Ways to Avoid a Tax Audit

Worried about extra scrutiny from the IRS? While you can never “audit-proof” your income tax return, you can take actions that will greatly reduce your chances of being flagged.

Here are ways to avoid a tax audit:

Report all of your income: The IRS uses information returns, such as W-2’s and 1099’s to cross-check income reporting. Under its document-matching program, the IRS’ computers compare information on the forms with the income reported by taxpayers on their returns. If the information doesn’t match, this leads to an automatic audit.

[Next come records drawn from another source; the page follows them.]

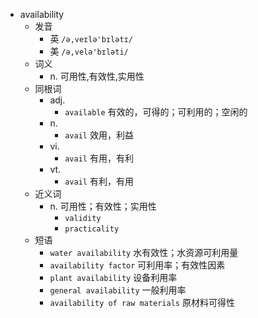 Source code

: - availability
  - 发音
    - 英 `/ə,veɪlə'bɪlətɪ/`
    - 美 `/ə,velə'bɪləti/`
  - 词义
    - n. 可用性,有效性,实用性
  - 同根词
    - adj.
      - `available` 有效的，可得的；可利用的；空闲的
    - n.
      - `avail` 效用，利益
    - vi.
      - `avail` 有用，有利
    - vt.
      - `avail` 有利，有用
  - 近义词
    - n. 可用性；有效性；实用性
      - `validity`
      - `practicality`
  - 短语
    - `water availability` 水有效性；水资源可利用量 
    - `availability factor` 可利用率；有效性因素 
    - `plant availability` 设备利用率 
    - `general availability` 一般利用率 
    - `availability of raw materials` 原材料可得性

  1. Provide complete information: All questions should be answered and all required information should be included on the forms and schedules as necessary for your return. If information is missing, it could trigger a more extensive look at the return.
  2. Avoid claiming deductions that are audit red flags: Unfortunately, the IRS does not say which deductions are likely to provoke a closer look. There are no official audit red flags. However, follow this rule, if you meet the qualifications for claiming a deduction, there is no good reason not to take the write-off. Some tax professionals believe that taking more than the “average” can raise an IRS eyebrow, but again there is no evidence to support it. If you are qualified for the deductions, even if they are high relative to the amount of the income, you should claim them-but be prepared to prove entitlement if the return is questioned.
  3. Don’t file certain forms or schedules: Some optional forms and schedules virtually guarantee an audit. For example, if you turn a hobby into a sideline and show a business loan, the IRS may question whether some of your deductions are legitimate. It that happens, you might file a Form 5213, which keeps the IRS from auditing you for the first five years of the business. If you can show that you are profitable in at least three of the years, then the business isn’t a hobby and the losses in the other years aren’t questioned. The problem: Filing the form virtually guarantees an examination at the end of five years.
  4. Pay attention to details: Math errors or incorrect entries of Social Security numbers or tax identification numbers can easily trigger an inquiry into your return.
  5. Mind your personal entries: If there are entries related to the personal side of your return, this can ultimately lead to scrutiny of your return activities. The IRS selects returns for audit in some cases based on a Discriminant Function System or DIF score, which is based on IRS experience with taxpayers claiming certain deductions or credits within set income levels. For example, if you claim charitable contributions that are higher than the average deductions for your income level, this could lead to a personal audit; the personal audit may be expanded to include your business activities.
  6. Change your business status: IRS statistics show that you are 10 times as likely to be audited as a Schedule C filer than if you incorporate your business and elect S corporation status. While it costs a bit of money to incorporate, the move affords you greater personal liability protection and reduces your chances of being audited. In deciding whether to change your business status, include both tax and non-tax factors.
  7. Watch your state tax return: The IRS has information-sharing agreements with the states. If you are audited at the state level and owe additional taxes because of omitting income or for other reasons, this information is shared with the IRS. The information may then prompt the IRS to contact you asking for additional tax payment or to audit your return in more depth.
  8. Plan for an Audit, just in case. Because the IRS conducts random audits from time to time (such as a three-year random audit program for S corporations in 2007 and a current three-year random audit program for employment tax returns), any return could be selected for review at any time. Be prepared:
  • Compile good books and records.
  • Retain required receipts and other documentation.
  • Use separate bank accounts and credit cards for your business and personal activities.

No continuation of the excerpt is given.